What the exercise asks -
Please show every line from the entries that carries the word "step".

(Document images with source code)

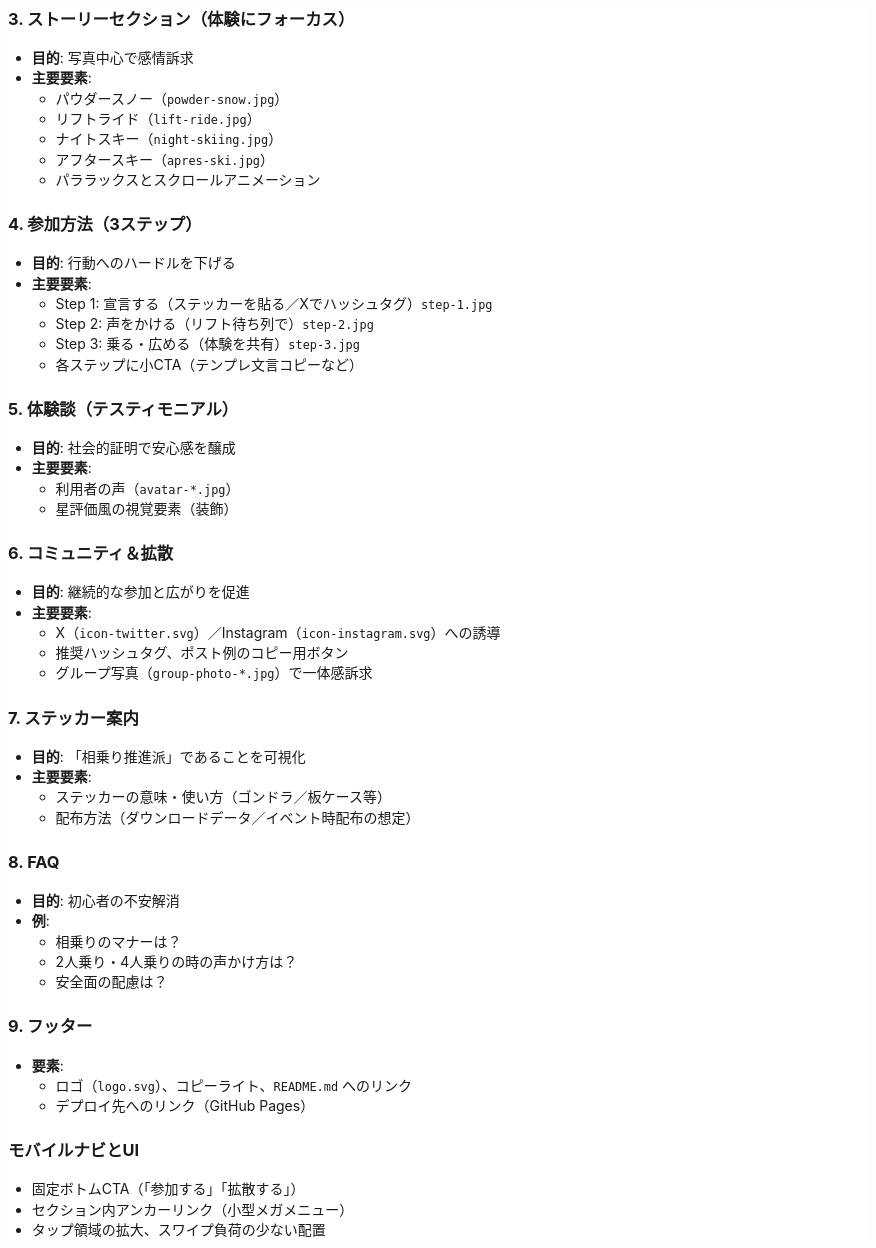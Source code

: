 ### 3. ストーリーセクション（体験にフォーカス）
- **目的**: 写真中心で感情訴求
- **主要要素**:
  - パウダースノー（`powder-snow.jpg`）
  - リフトライド（`lift-ride.jpg`）
  - ナイトスキー（`night-skiing.jpg`）
  - アフタースキー（`apres-ski.jpg`）
  - パララックスとスクロールアニメーション

### 4. 参加方法（3ステップ）
- **目的**: 行動へのハードルを下げる
- **主要要素**:
  - Step 1: 宣言する（ステッカーを貼る／Xでハッシュタグ）`step-1.jpg`
  - Step 2: 声をかける（リフト待ち列で）`step-2.jpg`
  - Step 3: 乗る・広める（体験を共有）`step-3.jpg`
  - 各ステップに小CTA（テンプレ文言コピーなど）

### 5. 体験談（テスティモニアル）
- **目的**: 社会的証明で安心感を醸成
- **主要要素**:
  - 利用者の声（`avatar-*.jpg`）
  - 星評価風の視覚要素（装飾）

### 6. コミュニティ＆拡散
- **目的**: 継続的な参加と広がりを促進
- **主要要素**:
  - X（`icon-twitter.svg`）／Instagram（`icon-instagram.svg`）への誘導
  - 推奨ハッシュタグ、ポスト例のコピー用ボタン
  - グループ写真（`group-photo-*.jpg`）で一体感訴求

### 7. ステッカー案内
- **目的**: 「相乗り推進派」であることを可視化
- **主要要素**:
  - ステッカーの意味・使い方（ゴンドラ／板ケース等）
  - 配布方法（ダウンロードデータ／イベント時配布の想定）

### 8. FAQ
- **目的**: 初心者の不安解消
- **例**:
  - 相乗りのマナーは？
  - 2人乗り・4人乗りの時の声かけ方は？
  - 安全面の配慮は？

### 9. フッター
- **要素**:
  - ロゴ（`logo.svg`）、コピーライト、`README.md` へのリンク
  - デプロイ先へのリンク（GitHub Pages）

### モバイルナビとUI
- 固定ボトムCTA（「参加する」「拡散する」）
- セクション内アンカーリンク（小型メガメニュー）
- タップ領域の拡大、スワイプ負荷の少ない配置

Expected answer -
  - Step 1: 宣言する（ステッカーを貼る／Xでハッシュタグ）`step-1.jpg`
  - Step 2: 声をかける（リフト待ち列で）`step-2.jpg`
  - Step 3: 乗る・広める（体験を共有）`step-3.jpg`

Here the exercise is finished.